INFORMATION PROVIDED:
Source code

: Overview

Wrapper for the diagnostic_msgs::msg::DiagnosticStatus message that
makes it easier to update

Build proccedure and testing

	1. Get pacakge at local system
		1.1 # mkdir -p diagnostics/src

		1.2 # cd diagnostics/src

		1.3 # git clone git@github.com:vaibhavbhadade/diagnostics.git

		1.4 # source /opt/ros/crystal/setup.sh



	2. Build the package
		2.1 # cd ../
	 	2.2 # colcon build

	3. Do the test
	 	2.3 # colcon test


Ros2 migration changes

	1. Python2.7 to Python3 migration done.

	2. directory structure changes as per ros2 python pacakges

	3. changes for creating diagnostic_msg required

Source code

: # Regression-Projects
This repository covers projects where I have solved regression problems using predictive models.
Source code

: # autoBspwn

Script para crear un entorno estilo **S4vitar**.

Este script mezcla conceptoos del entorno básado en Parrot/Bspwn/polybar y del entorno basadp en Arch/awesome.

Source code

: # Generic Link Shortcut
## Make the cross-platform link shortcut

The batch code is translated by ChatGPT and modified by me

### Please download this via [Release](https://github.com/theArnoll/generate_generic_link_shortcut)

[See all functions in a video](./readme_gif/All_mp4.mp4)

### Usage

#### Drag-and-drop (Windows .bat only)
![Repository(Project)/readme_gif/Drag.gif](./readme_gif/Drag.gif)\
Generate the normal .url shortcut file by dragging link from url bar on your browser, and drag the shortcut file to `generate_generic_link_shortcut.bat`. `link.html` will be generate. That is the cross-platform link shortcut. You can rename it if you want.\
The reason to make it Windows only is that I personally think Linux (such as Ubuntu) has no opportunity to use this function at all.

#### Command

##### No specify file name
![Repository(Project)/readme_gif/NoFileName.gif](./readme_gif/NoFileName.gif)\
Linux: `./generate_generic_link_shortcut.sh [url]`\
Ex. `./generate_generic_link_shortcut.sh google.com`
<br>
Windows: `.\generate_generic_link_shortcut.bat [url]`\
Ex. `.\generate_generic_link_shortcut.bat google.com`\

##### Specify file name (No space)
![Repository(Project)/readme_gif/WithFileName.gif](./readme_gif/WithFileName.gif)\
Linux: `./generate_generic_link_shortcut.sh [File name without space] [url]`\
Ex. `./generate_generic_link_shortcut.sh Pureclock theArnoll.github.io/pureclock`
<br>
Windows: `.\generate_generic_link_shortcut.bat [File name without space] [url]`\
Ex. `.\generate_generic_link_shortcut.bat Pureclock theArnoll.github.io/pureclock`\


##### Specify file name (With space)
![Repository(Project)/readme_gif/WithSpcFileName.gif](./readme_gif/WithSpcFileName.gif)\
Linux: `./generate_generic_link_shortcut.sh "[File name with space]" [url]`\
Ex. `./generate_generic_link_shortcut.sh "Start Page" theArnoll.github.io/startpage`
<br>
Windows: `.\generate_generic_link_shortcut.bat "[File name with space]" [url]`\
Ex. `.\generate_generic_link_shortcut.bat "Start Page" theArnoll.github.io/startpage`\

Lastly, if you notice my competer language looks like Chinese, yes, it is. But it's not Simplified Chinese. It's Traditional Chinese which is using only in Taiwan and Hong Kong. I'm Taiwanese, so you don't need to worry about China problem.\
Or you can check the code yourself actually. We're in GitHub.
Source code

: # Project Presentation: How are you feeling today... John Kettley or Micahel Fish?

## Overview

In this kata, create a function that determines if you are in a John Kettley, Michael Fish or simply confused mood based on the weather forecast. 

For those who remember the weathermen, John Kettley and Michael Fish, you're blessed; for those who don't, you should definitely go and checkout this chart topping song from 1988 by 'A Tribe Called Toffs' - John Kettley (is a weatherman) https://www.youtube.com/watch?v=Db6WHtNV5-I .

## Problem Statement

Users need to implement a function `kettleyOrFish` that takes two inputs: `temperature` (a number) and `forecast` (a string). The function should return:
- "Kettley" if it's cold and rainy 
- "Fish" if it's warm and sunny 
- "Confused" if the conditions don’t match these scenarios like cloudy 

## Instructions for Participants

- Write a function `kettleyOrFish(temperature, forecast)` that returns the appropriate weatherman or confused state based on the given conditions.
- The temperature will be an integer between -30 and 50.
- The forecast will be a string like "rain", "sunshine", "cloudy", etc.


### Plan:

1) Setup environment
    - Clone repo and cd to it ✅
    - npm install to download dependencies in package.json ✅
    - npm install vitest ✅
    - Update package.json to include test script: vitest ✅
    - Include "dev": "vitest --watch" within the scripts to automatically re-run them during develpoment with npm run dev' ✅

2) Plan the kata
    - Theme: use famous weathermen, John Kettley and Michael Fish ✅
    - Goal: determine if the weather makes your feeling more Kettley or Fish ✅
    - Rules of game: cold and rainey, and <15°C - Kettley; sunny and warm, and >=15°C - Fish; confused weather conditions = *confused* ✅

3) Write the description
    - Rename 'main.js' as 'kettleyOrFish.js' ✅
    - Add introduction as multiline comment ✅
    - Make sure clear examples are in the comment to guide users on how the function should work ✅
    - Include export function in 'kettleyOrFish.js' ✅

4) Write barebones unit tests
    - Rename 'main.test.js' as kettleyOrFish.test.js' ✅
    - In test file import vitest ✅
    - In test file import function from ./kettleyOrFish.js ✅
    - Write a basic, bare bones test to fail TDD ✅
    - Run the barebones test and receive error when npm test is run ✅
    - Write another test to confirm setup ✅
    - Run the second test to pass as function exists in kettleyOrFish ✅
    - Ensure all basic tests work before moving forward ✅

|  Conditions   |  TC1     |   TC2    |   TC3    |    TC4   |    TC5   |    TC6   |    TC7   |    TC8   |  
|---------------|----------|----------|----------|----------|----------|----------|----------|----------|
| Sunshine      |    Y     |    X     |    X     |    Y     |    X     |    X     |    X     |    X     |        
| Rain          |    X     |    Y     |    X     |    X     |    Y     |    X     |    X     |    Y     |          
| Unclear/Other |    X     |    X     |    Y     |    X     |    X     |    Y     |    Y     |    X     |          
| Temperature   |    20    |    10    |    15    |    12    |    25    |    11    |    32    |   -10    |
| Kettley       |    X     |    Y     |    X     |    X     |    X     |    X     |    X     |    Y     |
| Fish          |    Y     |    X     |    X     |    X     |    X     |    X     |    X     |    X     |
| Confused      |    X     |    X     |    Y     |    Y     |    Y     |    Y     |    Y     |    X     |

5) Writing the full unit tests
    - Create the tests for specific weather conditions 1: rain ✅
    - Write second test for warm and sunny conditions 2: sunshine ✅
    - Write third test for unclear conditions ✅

THE PROBLEM: Every entry above needs to be copied exactly.

SOLUTION:
Source code

: Overview

Wrapper for the diagnostic_msgs::msg::DiagnosticStatus message that
makes it easier to update

Build proccedure and testing

	1. Get pacakge at local system
		1.1 # mkdir -p diagnostics/src

		1.2 # cd diagnostics/src

		1.3 # git clone git@github.com:vaibhavbhadade/diagnostics.git

		1.4 # source /opt/ros/crystal/setup.sh



	2. Build the package
		2.1 # cd ../
	 	2.2 # colcon build

	3. Do the test
	 	2.3 # colcon test


Ros2 migration changes

	1. Python2.7 to Python3 migration done.

	2. directory structure changes as per ros2 python pacakges

	3. changes for creating diagnostic_msg required

Source code

: # Regression-Projects
This repository covers projects where I have solved regression problems using predictive models.
Source code

: # autoBspwn

Script para crear un entorno estilo **S4vitar**.

Este script mezcla conceptoos del entorno básado en Parrot/Bspwn/polybar y del entorno basadp en Arch/awesome.

Source code

: # Generic Link Shortcut
## Make the cross-platform link shortcut

The batch code is translated by ChatGPT and modified by me

### Please download this via [Release](https://github.com/theArnoll/generate_generic_link_shortcut)

[See all functions in a video](./readme_gif/All_mp4.mp4)

### Usage

#### Drag-and-drop (Windows .bat only)
![Repository(Project)/readme_gif/Drag.gif](./readme_gif/Drag.gif)\
Generate the normal .url shortcut file by dragging link from url bar on your browser, and drag the shortcut file to `generate_generic_link_shortcut.bat`. `link.html` will be generate. That is the cross-platform link shortcut. You can rename it if you want.\
The reason to make it Windows only is that I personally think Linux (such as Ubuntu) has no opportunity to use this function at all.

#### Command

##### No specify file name
![Repository(Project)/readme_gif/NoFileName.gif](./readme_gif/NoFileName.gif)\
Linux: `./generate_generic_link_shortcut.sh [url]`\
Ex. `./generate_generic_link_shortcut.sh google.com`
<br>
Windows: `.\generate_generic_link_shortcut.bat [url]`\
Ex. `.\generate_generic_link_shortcut.bat google.com`\

##### Specify file name (No space)
![Repository(Project)/readme_gif/WithFileName.gif](./readme_gif/WithFileName.gif)\
Linux: `./generate_generic_link_shortcut.sh [File name without space] [url]`\
Ex. `./generate_generic_link_shortcut.sh Pureclock theArnoll.github.io/pureclock`
<br>
Windows: `.\generate_generic_link_shortcut.bat [File name without space] [url]`\
Ex. `.\generate_generic_link_shortcut.bat Pureclock theArnoll.github.io/pureclock`\


##### Specify file name (With space)
![Repository(Project)/readme_gif/WithSpcFileName.gif](./readme_gif/WithSpcFileName.gif)\
Linux: `./generate_generic_link_shortcut.sh "[File name with space]" [url]`\
Ex. `./generate_generic_link_shortcut.sh "Start Page" theArnoll.github.io/startpage`
<br>
Windows: `.\generate_generic_link_shortcut.bat "[File name with space]" [url]`\
Ex. `.\generate_generic_link_shortcut.bat "Start Page" theArnoll.github.io/startpage`\

Lastly, if you notice my competer language looks like Chinese, yes, it is. But it's not Simplified Chinese. It's Traditional Chinese which is using only in Taiwan and Hong Kong. I'm Taiwanese, so you don't need to worry about China problem.\
Or you can check the code yourself actually. We're in GitHub.
Source code

: # Project Presentation: How are you feeling today... John Kettley or Micahel Fish?

## Overview

In this kata, create a function that determines if you are in a John Kettley, Michael Fish or simply confused mood based on the weather forecast. 

For those who remember the weathermen, John Kettley and Michael Fish, you're blessed; for those who don't, you should definitely go and checkout this chart topping song from 1988 by 'A Tribe Called Toffs' - John Kettley (is a weatherman) https://www.youtube.com/watch?v=Db6WHtNV5-I .

## Problem Statement

Users need to implement a function `kettleyOrFish` that takes two inputs: `temperature` (a number) and `forecast` (a string). The function should return:
- "Kettley" if it's cold and rainy 
- "Fish" if it's warm and sunny 
- "Confused" if the conditions don’t match these scenarios like cloudy 

## Instructions for Participants

- Write a function `kettleyOrFish(temperature, forecast)` that returns the appropriate weatherman or confused state based on the given conditions.
- The temperature will be an integer between -30 and 50.
- The forecast will be a string like "rain", "sunshine", "cloudy", etc.


### Plan:

1) Setup environment
    - Clone repo and cd to it ✅
    - npm install to download dependencies in package.json ✅
    - npm install vitest ✅
    - Update package.json to include test script: vitest ✅
    - Include "dev": "vitest --watch" within the scripts to automatically re-run them during develpoment with npm run dev' ✅

2) Plan the kata
    - Theme: use famous weathermen, John Kettley and Michael Fish ✅
    - Goal: determine if the weather makes your feeling more Kettley or Fish ✅
    - Rules of game: cold and rainey, and <15°C - Kettley; sunny and warm, and >=15°C - Fish; confused weather conditions = *confused* ✅

3) Write the description
    - Rename 'main.js' as 'kettleyOrFish.js' ✅
    - Add introduction as multiline comment ✅
    - Make sure clear examples are in the comment to guide users on how the function should work ✅
    - Include export function in 'kettleyOrFish.js' ✅

4) Write barebones unit tests
    - Rename 'main.test.js' as kettleyOrFish.test.js' ✅
    - In test file import vitest ✅
    - In test file import function from ./kettleyOrFish.js ✅
    - Write a basic, bare bones test to fail TDD ✅
    - Run the barebones test and receive error when npm test is run ✅
    - Write another test to confirm setup ✅
    - Run the second test to pass as function exists in kettleyOrFish ✅
    - Ensure all basic tests work before moving forward ✅

|  Conditions   |  TC1     |   TC2    |   TC3    |    TC4   |    TC5   |    TC6   |    TC7   |    TC8   |  
|---------------|----------|----------|----------|----------|----------|----------|----------|----------|
| Sunshine      |    Y     |    X     |    X     |    Y     |    X     |    X     |    X     |    X     |        
| Rain          |    X     |    Y     |    X     |    X     |    Y     |    X     |    X     |    Y     |          
| Unclear/Other |    X     |    X     |    Y     |    X     |    X     |    Y     |    Y     |    X     |          
| Temperature   |    20    |    10    |    15    |    12    |    25    |    11    |    32    |   -10    |
| Kettley       |    X     |    Y     |    X     |    X     |    X     |    X     |    X     |    Y     |
| Fish          |    Y     |    X     |    X     |    X     |    X     |    X     |    X     |    X     |
| Confused      |    X     |    X     |    Y     |    Y     |    Y     |    Y     |    Y     |    X     |

5) Writing the full unit tests
    - Create the tests for specific weather conditions 1: rain ✅
    - Write second test for warm and sunny conditions 2: sunshine ✅
    - Write third test for unclear conditions ✅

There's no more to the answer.